> [WORK INSTRUCTIONS]: Copy every record word for word. Pictures are not part of the copy.

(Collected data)
★ ★ ★

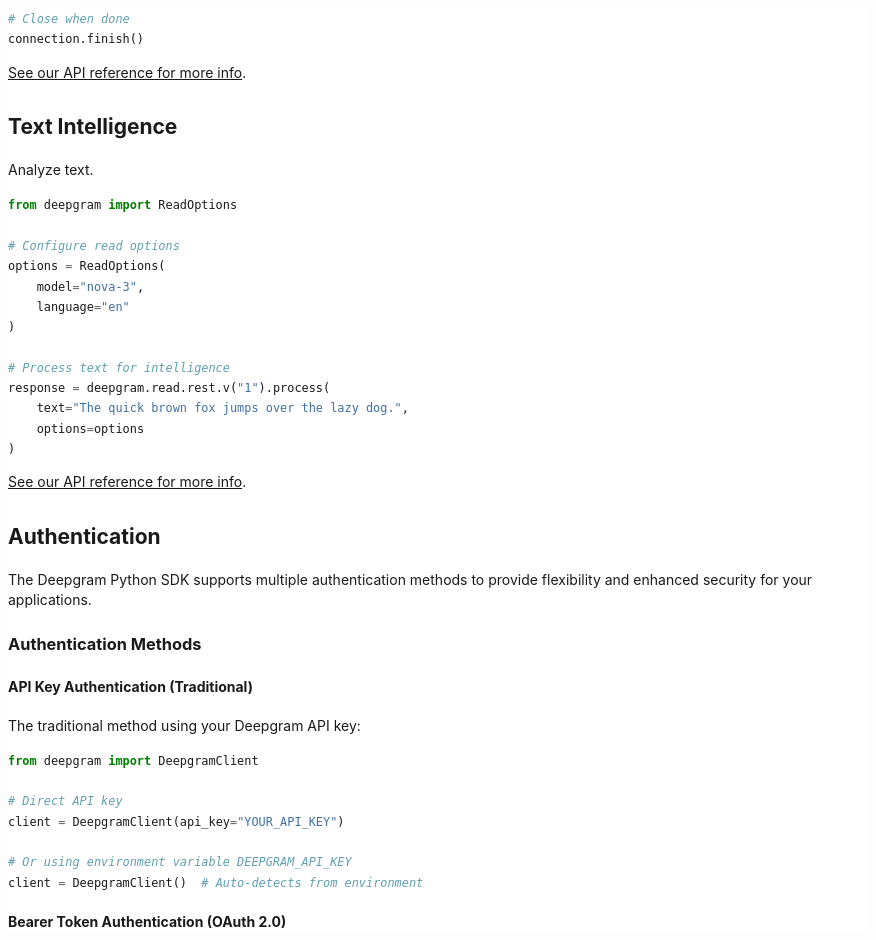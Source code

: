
 ```python
# Close when done
connection.finish()
```

[See our API reference for more info](https://developers.deepgram.com/reference/text-to-speech-api/speak).

## Text Intelligence

Analyze text.

```python
from deepgram import ReadOptions

# Configure read options
options = ReadOptions(
    model="nova-3",
    language="en"
)

# Process text for intelligence
response = deepgram.read.rest.v("1").process(
    text="The quick brown fox jumps over the lazy dog.",
    options=options
)
```

[See our API reference for more info](https://developers.deepgram.com/reference/text-intelligence-api/text-read).

## Authentication

The Deepgram Python SDK supports multiple authentication methods to provide flexibility and enhanced security for your applications.

### Authentication Methods

#### API Key Authentication (Traditional)

The traditional method using your Deepgram API key:

```python
from deepgram import DeepgramClient

# Direct API key
client = DeepgramClient(api_key="YOUR_API_KEY")

# Or using environment variable DEEPGRAM_API_KEY
client = DeepgramClient()  # Auto-detects from environment
```

#### Bearer Token Authentication (OAuth 2.0)
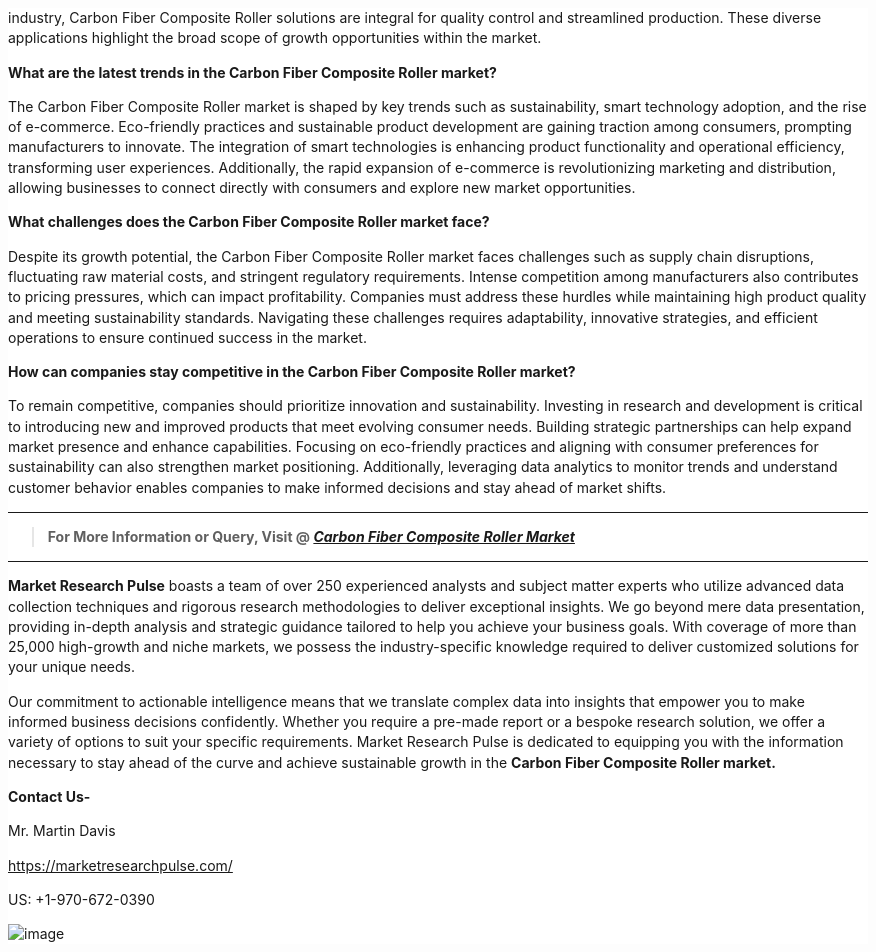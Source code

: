 industry, Carbon Fiber Composite Roller solutions are integral for quality control and streamlined production. These diverse applications highlight the broad scope of growth opportunities within the market.</p><p><strong>What are the latest trends in the Carbon Fiber Composite Roller market?</strong></p><p>The Carbon Fiber Composite Roller market is shaped by key trends such as sustainability, smart technology adoption, and the rise of e-commerce. Eco-friendly practices and sustainable product development are gaining traction among consumers, prompting manufacturers to innovate. The integration of smart technologies is enhancing product functionality and operational efficiency, transforming user experiences. Additionally, the rapid expansion of e-commerce is revolutionizing marketing and distribution, allowing businesses to connect directly with consumers and explore new market opportunities.</p><p><strong>What challenges does the Carbon Fiber Composite Roller market face?</strong></p><p>Despite its growth potential, the Carbon Fiber Composite Roller market faces challenges such as supply chain disruptions, fluctuating raw material costs, and stringent regulatory requirements. Intense competition among manufacturers also contributes to pricing pressures, which can impact profitability. Companies must address these hurdles while maintaining high product quality and meeting sustainability standards. Navigating these challenges requires adaptability, innovative strategies, and efficient operations to ensure continued success in the market.</p><p><strong>How can companies stay competitive in the Carbon Fiber Composite Roller market?</strong></p><p>To remain competitive, companies should prioritize innovation and sustainability. Investing in research and development is critical to introducing new and improved products that meet evolving consumer needs. Building strategic partnerships can help expand market presence and enhance capabilities. Focusing on eco-friendly practices and aligning with consumer preferences for sustainability can also strengthen market positioning. Additionally, leveraging data analytics to monitor trends and understand customer behavior enables companies to make informed decisions and stay ahead of market shifts.</p><hr /><blockquote><p><strong>For More Information or Query, Visit @&nbsp;<em><a href="https://marketresearchpulse.com/report/115692/carbon-fiber-composite-roller-market?utm_source=Linkedin&utm_medium=019">Carbon Fiber Composite Roller Market</a></em></strong></p></blockquote><hr /><p><strong>Market Research Pulse</strong> boasts a team of over 250 experienced analysts and subject matter experts who utilize advanced data collection techniques and rigorous research methodologies to deliver exceptional insights. We go beyond mere data presentation, providing in-depth analysis and strategic guidance tailored to help you achieve your business goals. With coverage of more than 25,000 high-growth and niche markets, we possess the industry-specific knowledge required to deliver customized solutions for your unique needs.</p><p>Our commitment to actionable intelligence means that we translate complex data into insights that empower you to make informed business decisions confidently. Whether you require a pre-made report or a bespoke research solution, we offer a variety of options to suit your specific requirements. Market Research Pulse is dedicated to equipping you with the information necessary to stay ahead of the curve and achieve sustainable growth in the <strong>Carbon Fiber Composite Roller market.</strong></p><p><strong>Contact Us-</strong></p><p>Mr. Martin Davis</p><p>https://marketresearchpulse.com/</p><p>US: +1-970-672-0390</p>
![image](https://github.com/user-attachments/assets/8f764343-9f40-4e19-9b66-65a20f5613b5)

★ ★ ★

> [RESULT]:
Source code

:
 ```python
# Close when done
connection.finish()
```

[See our API reference for more info](https://developers.deepgram.com/reference/text-to-speech-api/speak).

## Text Intelligence

Analyze text.

```python
from deepgram import ReadOptions

# Configure read options
options = ReadOptions(
    model="nova-3",
    language="en"
)

# Process text for intelligence
response = deepgram.read.rest.v("1").process(
    text="The quick brown fox jumps over the lazy dog.",
    options=options
)
```

[See our API reference for more info](https://developers.deepgram.com/reference/text-intelligence-api/text-read).

## Authentication

The Deepgram Python SDK supports multiple authentication methods to provide flexibility and enhanced security for your applications.

### Authentication Methods

#### API Key Authentication (Traditional)

The traditional method using your Deepgram API key:

```python
from deepgram import DeepgramClient

# Direct API key
client = DeepgramClient(api_key="YOUR_API_KEY")

# Or using environment variable DEEPGRAM_API_KEY
client = DeepgramClient()  # Auto-detects from environment
```

#### Bearer Token Authentication (OAuth 2.0)
Source code

: industry, Carbon Fiber Composite Roller solutions are integral for quality control and streamlined production. These diverse applications highlight the broad scope of growth opportunities within the market.</p><p><strong>What are the latest trends in the Carbon Fiber Composite Roller market?</strong></p><p>The Carbon Fiber Composite Roller market is shaped by key trends such as sustainability, smart technology adoption, and the rise of e-commerce. Eco-friendly practices and sustainable product development are gaining traction among consumers, prompting manufacturers to innovate. The integration of smart technologies is enhancing product functionality and operational efficiency, transforming user experiences. Additionally, the rapid expansion of e-commerce is revolutionizing marketing and distribution, allowing businesses to connect directly with consumers and explore new market opportunities.</p><p><strong>What challenges does the Carbon Fiber Composite Roller market face?</strong></p><p>Despite its growth potential, the Carbon Fiber Composite Roller market faces challenges such as supply chain disruptions, fluctuating raw material costs, and stringent regulatory requirements. Intense competition among manufacturers also contributes to pricing pressures, which can impact profitability. Companies must address these hurdles while maintaining high product quality and meeting sustainability standards. Navigating these challenges requires adaptability, innovative strategies, and efficient operations to ensure continued success in the market.</p><p><strong>How can companies stay competitive in the Carbon Fiber Composite Roller market?</strong></p><p>To remain competitive, companies should prioritize innovation and sustainability. Investing in research and development is critical to introducing new and improved products that meet evolving consumer needs. Building strategic partnerships can help expand market presence and enhance capabilities. Focusing on eco-friendly practices and aligning with consumer preferences for sustainability can also strengthen market positioning. Additionally, leveraging data analytics to monitor trends and understand customer behavior enables companies to make informed decisions and stay ahead of market shifts.</p><hr /><blockquote><p><strong>For More Information or Query, Visit @&nbsp;<em><a href="https://marketresearchpulse.com/report/115692/carbon-fiber-composite-roller-market?utm_source=Linkedin&utm_medium=019">Carbon Fiber Composite Roller Market</a></em></strong></p></blockquote><hr /><p><strong>Market Research Pulse</strong> boasts a team of over 250 experienced analysts and subject matter experts who utilize advanced data collection techniques and rigorous research methodologies to deliver exceptional insights. We go beyond mere data presentation, providing in-depth analysis and strategic guidance tailored to help you achieve your business goals. With coverage of more than 25,000 high-growth and niche markets, we possess the industry-specific knowledge required to deliver customized solutions for your unique needs.</p><p>Our commitment to actionable intelligence means that we translate complex data into insights that empower you to make informed business decisions confidently. Whether you require a pre-made report or a bespoke research solution, we offer a variety of options to suit your specific requirements. Market Research Pulse is dedicated to equipping you with the information necessary to stay ahead of the curve and achieve sustainable growth in the <strong>Carbon Fiber Composite Roller market.</strong></p><p><strong>Contact Us-</strong></p><p>Mr. Martin Davis</p><p>https://marketresearchpulse.com/</p><p>US: +1-970-672-0390</p>
![image](https://github.com/user-attachments/assets/8f764343-9f40-4e19-9b66-65a20f5613b5)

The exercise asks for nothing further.